1.4k views Asked by At

I want to train regression model(not classification) which outputs are continuous numbers.

Let's say I have input variable, X, which ranges between -70 to 70. And I have output variable, Y, which ranges between -5 to 5. X has 39 features and Y has 16 features and they have 50,000 examples each. Then I would like to train them with deep belief network(DBN) in python.

I used the script in theano homepage which described DBN with MNIST data(classification). http://deeplearning.net/tutorial/DBN.html

Could you tell me what specific lines that I have to change in order to apply regression problem which I explained above?

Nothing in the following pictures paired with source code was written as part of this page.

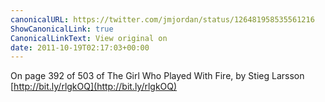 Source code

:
 ```yaml
---
canonicalURL: https://twitter.com/jmjordan/status/126481958535561216
ShowCanonicalLink: true
CanonicalLinkText: View original on
date: 2011-10-19T02:17:03+00:00
---
```

On page 392 of 503 of The Girl Who Played With Fire, by Stieg Larsson [http://bit.ly/rlgkOQ](http://bit.ly/rlgkOQ) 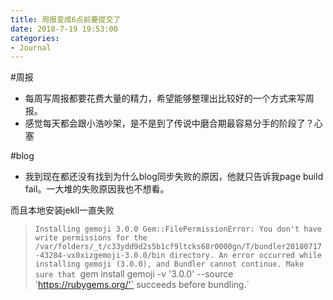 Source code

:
 ```yaml
---
title: 周报变成6点前要提交了
date: 2018-7-19 19:53:00
categories:
- Journal
---
```


#周报
- 每周写周报都要花费大量的精力，希望能够整理出比较好的一个方式来写周报。
- 感觉每天都会跟小浩吵架，是不是到了传说中磨合期最容易分手的阶段了？心塞

#blog
- 我到现在都还没有找到为什么blog同步失败的原因，他就只告诉我page build fail。一大堆的失败原因我也不想看。

而且本地安装jekll一直失败
>`Installing gemoji 3.0.0
Gem::FilePermissionError: You don't have write permissions for the
/var/folders/_t/c33ydd9d2s5b1cf9ltcks68r0000gn/T/bundler20180717-43284-vx0xizgemoji-3.0.0/bin
directory.
An error occurred while installing gemoji (3.0.0), and Bundler
cannot continue.
Make sure that `gem install gemoji -v '3.0.0' --source 'https://rubygems.org/'`
succeeds before bundling.`

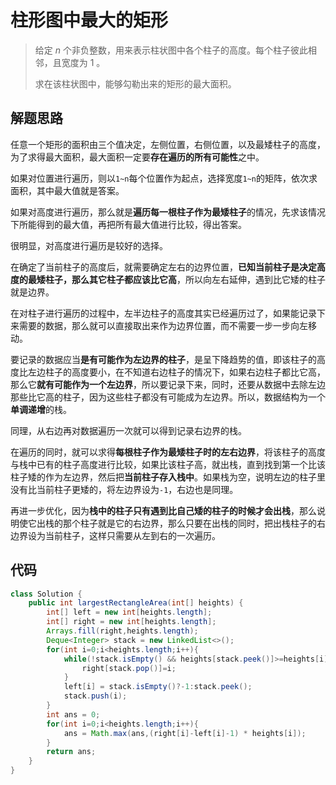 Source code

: # 柱形图中最大的矩形

> 给定 *n* 个非负整数，用来表示柱状图中各个柱子的高度。每个柱子彼此相邻，且宽度为 1 。
>
> 求在该柱状图中，能够勾勒出来的矩形的最大面积。

## 解题思路

任意一个矩形的面积由三个值决定，左侧位置，右侧位置，以及最矮柱子的高度，为了求得最大面积，最大面积一定要**存在遍历的所有可能性**之中。

如果对位置进行遍历，则以`1~n`每个位置作为起点，选择宽度`1~n`的矩阵，依次求面积，其中最大值就是答案。

如果对高度进行遍历，那么就是**遍历每一根柱子作为最矮柱子**的情况，先求该情况下所能得到的最大值，再把所有最大值进行比较，得出答案。

很明显，对高度进行遍历是较好的选择。

在确定了当前柱子的高度后，就需要确定左右的边界位置，**已知当前柱子是决定高度的最矮柱子，那么其它柱子都应该比它高**，所以向左右延伸，遇到比它矮的柱子就是边界。

在对柱子进行遍历的过程中，左半边柱子的高度其实已经遍历过了，如果能记录下来需要的数据，那么就可以直接取出来作为边界位置，而不需要一步一步向左移动。

要记录的数据应当**是有可能作为左边界的柱子**，是呈下降趋势的值，即该柱子的高度比左边柱子的高度要小，在不知道右边柱子的情况下，如果右边柱子都比它高，那么它**就有可能作为一个左边界**，所以要记录下来，同时，还要从数据中去除左边那些比它高的柱子，因为这些柱子都没有可能成为左边界。所以，数据结构为一个**单调递增**的栈。

同理，从右边再对数据遍历一次就可以得到记录右边界的栈。

在遍历的同时，就可以求得**每根柱子作为最矮柱子时的左右边界**，将该柱子的高度与栈中已有的柱子高度进行比较，如果比该柱子高，就出栈，直到找到第一个比该柱子矮的作为左边界，然后把**当前柱子存入栈中**。如果栈为空，说明左边的柱子里没有比当前柱子更矮的，将左边界设为`-1`，右边也是同理。

再进一步优化，因为**栈中的柱子只有遇到比自己矮的柱子的时候才会出栈**，那么说明使它出栈的那个柱子就是它的右边界，那么只要在出栈的同时，把出栈柱子的右边界设为当前柱子，这样只需要从左到右的一次遍历。

## 代码

```java
class Solution {
    public int largestRectangleArea(int[] heights) {
        int[] left = new int[heights.length];
        int[] right = new int[heights.length];
        Arrays.fill(right,heights.length);
        Deque<Integer> stack = new LinkedList<>();
        for(int i=0;i<heights.length;i++){
            while(!stack.isEmpty() && heights[stack.peek()]>=heights[i]){
                right[stack.pop()]=i;
            }
            left[i] = stack.isEmpty()?-1:stack.peek();
            stack.push(i);
        }
        int ans = 0;
        for(int i=0;i<heights.length;i++){
            ans = Math.max(ans,(right[i]-left[i]-1) * heights[i]);
        }
        return ans;
    }
}
```



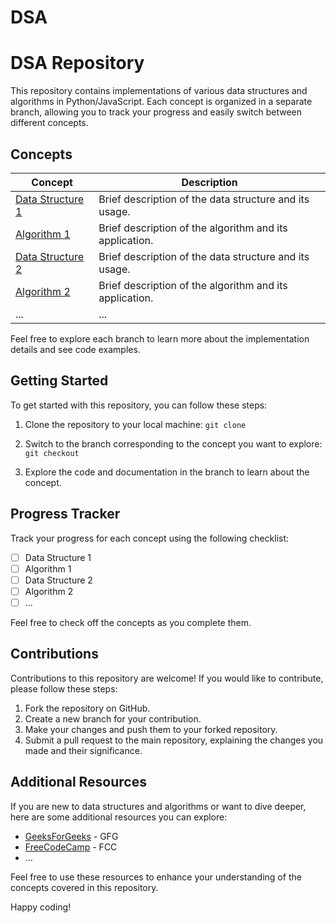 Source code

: # DSA

# DSA Repository

This repository contains implementations of various data structures and algorithms in Python/JavaScript. Each concept is organized in a separate branch, allowing you to track your progress and easily switch between different concepts.

## Concepts

| Concept | Description |
|---------|-------------|
| [Data Structure 1](link/to/branch) | Brief description of the data structure and its usage. |
| [Algorithm 1](link/to/branch) | Brief description of the algorithm and its application. |
| [Data Structure 2](link/to/branch) | Brief description of the data structure and its usage. |
| [Algorithm 2](link/to/branch) | Brief description of the algorithm and its application. |
| ...     | ...         |

Feel free to explore each branch to learn more about the implementation details and see code examples.

## Getting Started

To get started with this repository, you can follow these steps:

1. Clone the repository to your local machine:
```git clone```
2. Switch to the branch corresponding to the concept you want to explore:
```git checkout```

3. Explore the code and documentation in the branch to learn about the concept.

## Progress Tracker

Track your progress for each concept using the following checklist:

- [ ] Data Structure 1
- [ ] Algorithm 1
- [ ] Data Structure 2
- [ ] Algorithm 2
- [ ] ...

Feel free to check off the concepts as you complete them.

## Contributions

Contributions to this repository are welcome! If you would like to contribute, please follow these steps:

1. Fork the repository on GitHub.
2. Create a new branch for your contribution.
3. Make your changes and push them to your forked repository.
4. Submit a pull request to the main repository, explaining the changes you made and their significance.

## Additional Resources

If you are new to data structures and algorithms or want to dive deeper, here are some additional resources you can explore:

- [GeeksForGeeks](https://www.geeksforgeeks.org/data-structures/) - GFG
- [FreeCodeCamp](https://www.freecodecamp.org/news/learn-data-structures-and-algorithms/) - FCC
- ...

Feel free to use these resources to enhance your understanding of the concepts covered in this repository.

Happy coding!
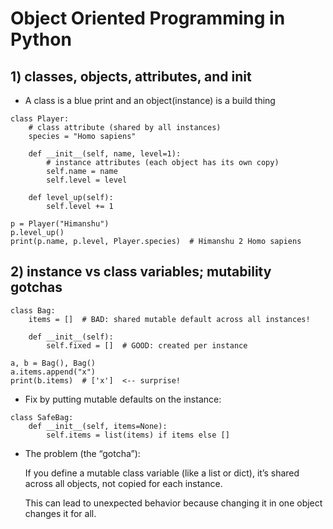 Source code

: # Object Oriented Programming in Python
## 1) classes, objects, attributes, and __init__
- A class is a blue print and an object(instance) is a build thing

```
class Player:
    # class attribute (shared by all instances)
    species = "Homo sapiens"

    def __init__(self, name, level=1):
        # instance attributes (each object has its own copy)
        self.name = name
        self.level = level

    def level_up(self):
        self.level += 1

p = Player("Himanshu")
p.level_up()
print(p.name, p.level, Player.species)  # Himanshu 2 Homo sapiens
```
## 2) instance vs class variables; mutability gotchas

```
class Bag:
    items = []  # BAD: shared mutable default across all instances!

    def __init__(self):
        self.fixed = []  # GOOD: created per instance

a, b = Bag(), Bag()
a.items.append("x")
print(b.items)  # ['x']  <-- surprise!

```
- Fix by putting mutable defaults on the instance:
```
class SafeBag:
    def __init__(self, items=None):
        self.items = list(items) if items else []

```

- The problem (the “gotcha”): 

    If you define a mutable class variable (like a list or dict), it’s shared across all objects, not copied for each instance.

    This can lead to unexpected behavior because changing it in one object changes it for all. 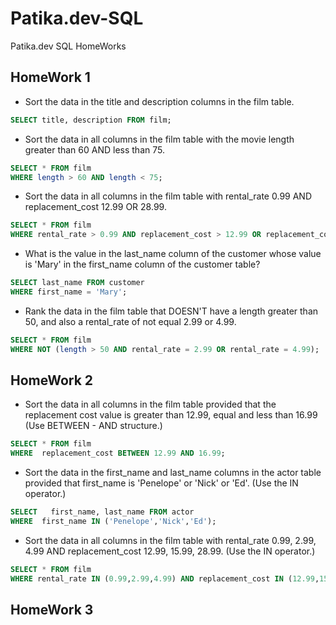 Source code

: # Patika.dev-SQL
Patika.dev SQL HomeWorks

## HomeWork 1

* Sort the data in the title and description columns in the film table.

```SQL
SELECT title, description FROM film;
```
* Sort the data in all columns in the film table with the movie length greater than 60 AND less than 75. 
```SQL
SELECT * FROM film 
WHERE length > 60 AND length < 75;
```
* Sort the data in all columns in the film table with rental_rate 0.99 AND replacement_cost 12.99 OR 28.99. 
```SQL
SELECT * FROM film
WHERE rental_rate > 0.99 AND replacement_cost > 12.99 OR replacement_cost = 28.99;
```
* What is the value in the last_name column of the customer whose value is 'Mary' in the first_name column of the customer table?

```SQL
SELECT last_name FROM customer
WHERE first_name = 'Mary';
```

* Rank the data in the film table that DOESN'T have a length greater than 50, and also a rental_rate of  not equal 2.99 or 4.99. 
```SQL
SELECT * FROM film
WHERE NOT (length > 50 AND rental_rate = 2.99 OR rental_rate = 4.99);
```

## HomeWork 2


* Sort the data in all columns in the film table provided that the replacement cost value is greater than 12.99, equal and less than 16.99 (Use BETWEEN - AND structure.) 

```SQL
SELECT * FROM film 
WHERE  replacement_cost BETWEEN 12.99 AND 16.99;
```

* Sort the data in the first_name and last_name columns in the actor table provided that first_name is 'Penelope' or 'Nick' or 'Ed'. (Use the IN operator.)

```SQL
SELECT   first_name, last_name FROM actor
WHERE  first_name IN ('Penelope','Nick','Ed');
```

* Sort the data in all columns in the film table with rental_rate 0.99, 2.99, 4.99 AND replacement_cost 12.99, 15.99, 28.99. (Use the IN operator.)

```SQL
SELECT * FROM film
WHERE rental_rate IN (0.99,2.99,4.99) AND replacement_cost IN (12.99,15.99,28.99);
```
## HomeWork 3











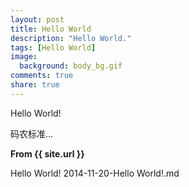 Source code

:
 ```yaml
---
layout: post
title: Hello World
description: "Hello World."
tags: [Hello World]
image:
  background: body_bg.gif
comments: true
share: true
---
```


Hello World!

码农标准...

<strong>From {{ site.url }}</strong>

Hello World!
2014-11-20-Hello World!.md

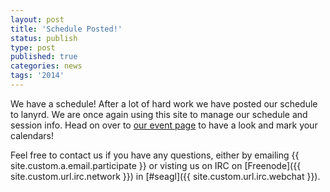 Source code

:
 ```yaml
---
layout: post
title: 'Schedule Posted!'
status: publish
type: post
published: true
categories: news
tags: '2014'
---
```


We have a schedule! After a lot of hard work we have posted our schedule to
lanyrd. We are once again using this site to manage our schedule and session
info. Head on over to [our event page](http://lanyrd.com/2014/seagl/) to have
a look and mark your calendars!

Feel free to contact us if you have any questions, either by
emailing {{ site.custom.a.email.participate }}
or visting us on IRC on
[Freenode]({{ site.custom.url.irc.network }}) in
[#seagl]({{ site.custom.url.irc.webchat }}).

For example I have to change...

  1. sigmoid function to tanh function. : I heard tanh activation function works better than sigmoid in regression. right?
  2. instead of using negative-log likelihood, I have to use least-square error....?
  3. Input and output data normalization by zscore?

Please please let me know if you have any idea to solve this problem... Most of the machine learning examples are based on MNIST hand digit classification. I would be happy if you recommend me some nice blogs or homepage where I can get useful information related to regression.

Thank you advance.

1

There are 1 answers

1
Arvind Kumar On
@hyungwon yang: 

I haven't seen the python code but i think the following would be useful:

sigmoid function to tanh function: Not necessary, many publications use sigmoid for non linear regressions. To be frank, the choice is to be made from the type of data you have. I use sigmoid for many non linear models and it had worked for me.

least-square error: You can perform this by inbuilt Matlab function regress instead of confusing it with so many parameters.

Normalisations: You can do a min-max normalisation(refer Data Mining by Charu Agarwal), my implementation in Matlab is as follows:

%inputData: Is your N samples * of first feature, you have to iteratively do %this process for each and every feature.
function normOut = NormaliseAnyData (inputData)
denominator = (max(inputData) - min (inputData));
numerator = (inputData - min(inputData)); 
normOut = numerator/denominator;
end

Hope it helps. Let me know if you have further questions.